Data were collected from 18 Herbaceous Diversity Network (HerbDivNet) grassland sites located in 12 countries. Each of the 18 sites contained between two and six 8 × 8 m plots: 11 sites contained six plots, one site contained four plots, one site three plots and five sites contained two plots; giving a total of 83 plots. Most sites were chosen to represent a site-specific gradient in productivity based on their plant biomass production; with six plots (two replicates of low, medium and high productivity) located within the same region with little to no variation in climatic conditions. However, some sites contained fewer plots and did not show a prominent productivity gradient. A clear gradient in biomass production was captured in 11 sites. For each plot within a site, five soil subsamples to a depth of 10 cm were taken from four corners and the centre of the plot. Subsamples for microbial analyses were analysed separately, and soil properties were analysed from one composite sample per plot (n=83).

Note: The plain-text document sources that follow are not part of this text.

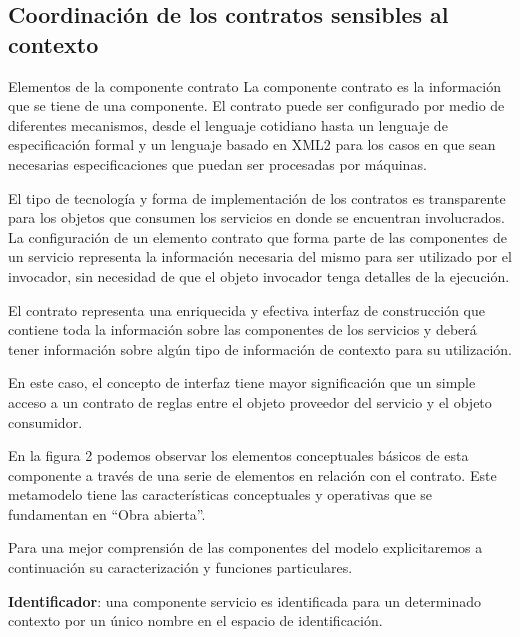 \subsection{Coordinación de los contratos sensibles al contexto}


Elementos de la componente contrato La componente contrato es la información que se tiene de una componente. El contrato puede ser configurado por medio de diferentes mecanismos, desde el lenguaje cotidiano hasta un lenguaje de especificación formal y un lenguaje basado en XML2 para los casos en que sean necesarias especificaciones que puedan ser procesadas por máquinas.

El tipo de tecnología y forma de implementación de los contratos es transparente para los objetos que consumen los servicios en donde se encuentran involucrados. La configuración de un elemento contrato que forma parte de las componentes de un servicio representa la información necesaria del mismo para ser utilizado por el invocador, sin necesidad de que el objeto invocador tenga
detalles de la ejecución.

El contrato representa una enriquecida y efectiva interfaz de construcción que contiene toda la información sobre las componentes de los servicios y deberá tener información sobre algún tipo de información de contexto para su utilización.

En este caso, el concepto de interfaz tiene mayor significación que un simple acceso a un contrato de reglas entre el objeto proveedor del servicio y el objeto consumidor.

En la figura 2 podemos observar los elementos conceptuales básicos de esta
componente a través de una serie de elementos en relación con el contrato.
Este metamodelo tiene las características conceptuales y operativas que se
fundamentan en “Obra abierta”.

Para una mejor comprensión de las componentes del modelo explicitaremos
a continuación su caracterización y funciones particulares.

\textbf{Identificador}: una componente servicio es identificada para un
determinado
contexto por un único nombre en el espacio de identificación.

Plant species presence and total aboveground biomass were measured from each m² of each 64 m² plot in a single event at the peak of the growing season. Mean annual precipitation (MAP) and temperature (MAT) were derived from the CHELSA database on the geographical position (latitude and longitude) of each plot. Data on total inorganic nitrogen deposition [kg/ha/yr] were derived from Ackerman et al. (2018). We analysed 14 soil properties: soil organic matter (SOM), total nitrogen (N), total carbon (C), total phosphorus (P), available P, base saturation (BS), cation exchange capacity (CEC), pH, soil texture (sand, clay, silt), extractable Ca, Mg and K. The bacterial 16S V4 region was amplified using the 515F-806R primer pair and the fungal ITS1 region was amplified using general fungal primers ITS1 and ITS2. The abundance of bacterial and fungal gene copies per sample was quantified using qPCR targeting the 16s V4 region for bacteria and the 18s region for fungi.